Principal Kubernetes Platform Engineer

Reposted 13 Days Ago
Hiring Remotely in USA
Remote
Senior level
Artificial Intelligence • Cloud • Software
The Role
Lead Kubernetes infrastructure design and deployment for AI applications, ensuring scalability and security while mentoring teams in best practices.
Summary Generated by Built In

Our mission at Tensorwave Cloud is to build seamless, secure, reliable, and resilient AI infrastructure at scale, eliminating barriers and challenging the status quo to empower builders and support AI innovation.

About the role

We are seeking a Principal Platform Engineer to lead the design, development, and deployment of our next-generation Kubernetes platform.

In this role, you will define what production excellence looks like at scale: a global, self-healing, autoscaling Kubernetes platform with strong observability, security, and cost efficiency, capable of supporting millions of users.

As a technical leader and hands-on architect, you will build and evolve cloud-native and serverless systems on Kubernetes, writing complex manifests, operators, and controllers from scratch.

You will set standards and best practices across the company, ensuring platform tooling is well-documented, reliable, and continuously improved, while enabling developer teams to deploy applications with speed, confidence, and minimal friction.

Responsibilities

  • Architect and implement end-to-end Kubernetes infrastructure for large-scale, cloud-native applications

  • Design and build serverless platforms on top of Kubernetes using technologies such as Knative, OpenFaaS, or KEDA

  • Develop and maintain Kubernetes custom resources (CRDs), controllers, operators, and admission controllers in Go or Python

  • Define multi-tenant, multi-region architecture supporting millions of users with high availability and low latency

  • Lead Kubernetes cluster lifecycle management - provisioning, upgrades, scaling, monitoring, troubleshooting

  • Collaborate closely with engineering teams to containerize applications, write Helm charts or Kustomize overlays, and standardize deployment practices

  • Implement infrastructure as code using tools like Terraform, Pulumi, or Crossplane

  • Lead efforts around observability, policy enforcement, cost optimization, and RBAC/security hardening within the cluster

  • Evaluate and integrate Kubernetes ecosystem tools - Istio/Linkerd, ArgoCD, Flux, Prometheus, Grafana, OPA

  • Mentor and upskill DevOps engineers and SREs in Kubernetes best practices

Required Experience

  • Bachelor of Science in Computer Science, Computer Engineering, or a related technical field, or equivalent practical experience

  • 8+ years of experience in cloud infrastructure, DevOps, or platform engineering roles

  • 8+ years of hands-on Kubernetes experience, including deep knowledge of the Kubernetes API, internals, networking, and storage

  • Proficiency in writing Kubernetes manifests, Helm charts, and custom Kubernetes controllers/operators

  • Proven experience designing cloud-native systems that scale globally - multi-region, multi-cloud or hybrid setups

  • Experience with serverless technologies in production - Knative, OpenFaaS, AWS Lambda

  • Strong knowledge of cloud platforms such as AWS, GCP, or Azure

  • Experience with GitOps tools - ArgoCD, Flux

  • Deep understanding of security, compliance, and resilience in containerized workloads

Preferred Experience

  • Contributions to Kubernetes open-source projects or CNCF-related tooling

  • Experience with service mesh design (Istio, Linkerd)
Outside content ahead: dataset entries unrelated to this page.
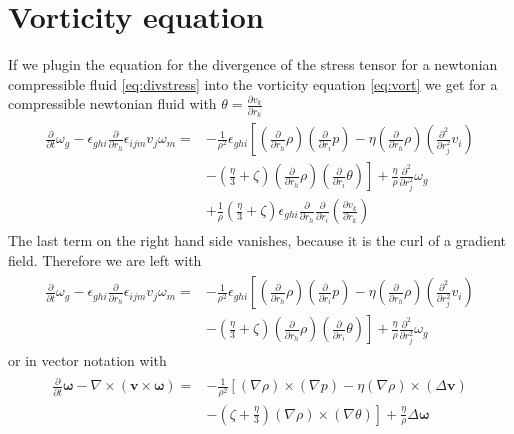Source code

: \documentclass[a4paper,
					fontsize=12pt,
					twoside,
					pagesize,
					cleardoublepage=plain,
					headsepline,
					bibliography=totoc
					]{scrbook}
\renewcommand{\vec}[1]{\boldsymbol{#1}}
\newcommand{\lra}[1]{{ \left( #1 \right) }}
\newcommand{\pd}[1]{\frac{\partial}{\partial #1}}
\newcommand{\ppd}[2]{\frac{\partial #2}{\partial #1}}
\newcommand{\pdd}[1]{\frac{\partial^2}{\partial #1^2}}
\begin{document}
\section{Vorticity equation}
If we plugin the equation for the divergence of the
stress tensor for a newtonian compressible fluid \eqref{eq:divstress} into
the vorticity equation \eqref{eq:vort} we get for a compressible newtonian
fluid with $\theta=\ppd{r_k}{v_k}$
\begin{align}
\begin{split}
\pd{t}\omega_g
-\epsilon_{ghi}\pd{r_h} \epsilon_{ijm} v_j \omega_m =
&-\frac{1}{\rho^2}\epsilon_{ghi}\left[
\lra{\pd{r_h}\rho} \lra{\pd{r_i}p}
-\eta \lra{\pd{r_h}\rho} \lra{\pdd{r_j}v_i}\right.\\
&\left.-\lra{\frac{\eta}{3}+\zeta} \lra{\pd{r_h}\rho} 
\lra{\pd{r_i}\theta} \right]
+\frac{\eta}{\rho}\pdd{r_j}\omega_g \\
&+\frac{1}{\rho}\lra{\frac{\eta}{3}
+\zeta}\epsilon_{ghi}\pd{r_h}\pd{r_i}\lra{\ppd{r_k}{v_k}}
\end{split}
\end{align}
The last term on the right hand side vanishes, because it is the curl
of a gradient field. Therefore we are left with
\begin{align}
\begin{split}
\pd{t}\omega_g
-\epsilon_{ghi}\pd{r_h} \epsilon_{ijm} v_j \omega_m =
&-\frac{1}{\rho^2}\epsilon_{ghi}\left[
\lra{\pd{r_h}\rho} \lra{\pd{r_i}p}
-\eta \lra{\pd{r_h}\rho} \lra{\pdd{r_j}v_i}\right.\\
&\left.-\lra{\frac{\eta}{3}+\zeta} \lra{\pd{r_h}\rho} 
\lra{\pd{r_i}\theta} \right]
+\frac{\eta}{\rho}\pdd{r_j}\omega_g
\end{split}
\end{align}
or in vector notation with 
\begin{align}
\begin{split}
\pd{t} \vec{\omega}-\nabla \times (\vec{v} \times \vec{\omega}) = 
&-\frac{1}{\rho^2}\left[
(\nabla \rho) \times(\nabla p)
- \eta (\nabla \rho) \times (\Delta \vec{v})\right.\\
&\left.- \lra{\zeta +\frac{\eta}{3}} (\nabla \rho) \times (\nabla
\theta)\right]
+\frac{\eta}{\rho} \Delta \vec{\omega}
\end{split}
\end{align}
\end{document}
  • Familiarity with eBPF, Cilium, or network-level observability

  • Background in building PaaS or developer platforms on top of Kubernetes

What We Bring

  • Mission driven company

  • Competitive Salary

  • Stock Options

  • 100% paid Medical, Dental, and Vision insurance

  • Flexible PTO

  • Paid Holidays

  • 401(k)

  • Parental Leave

  • Flexible Spending Account

  • Short Term Disability Insurance

  • Life and Voluntary Supplemental Insurance

  • Mental Health Benefits through Spring Health

We’re looking for resilient, adaptable people to join our team, people who believe in the mission and think at massive scale. The solutions that worked on a handful of devices will not work at Exascale. Be prepared to be pushed daily, to learn a lot, and literally build the future.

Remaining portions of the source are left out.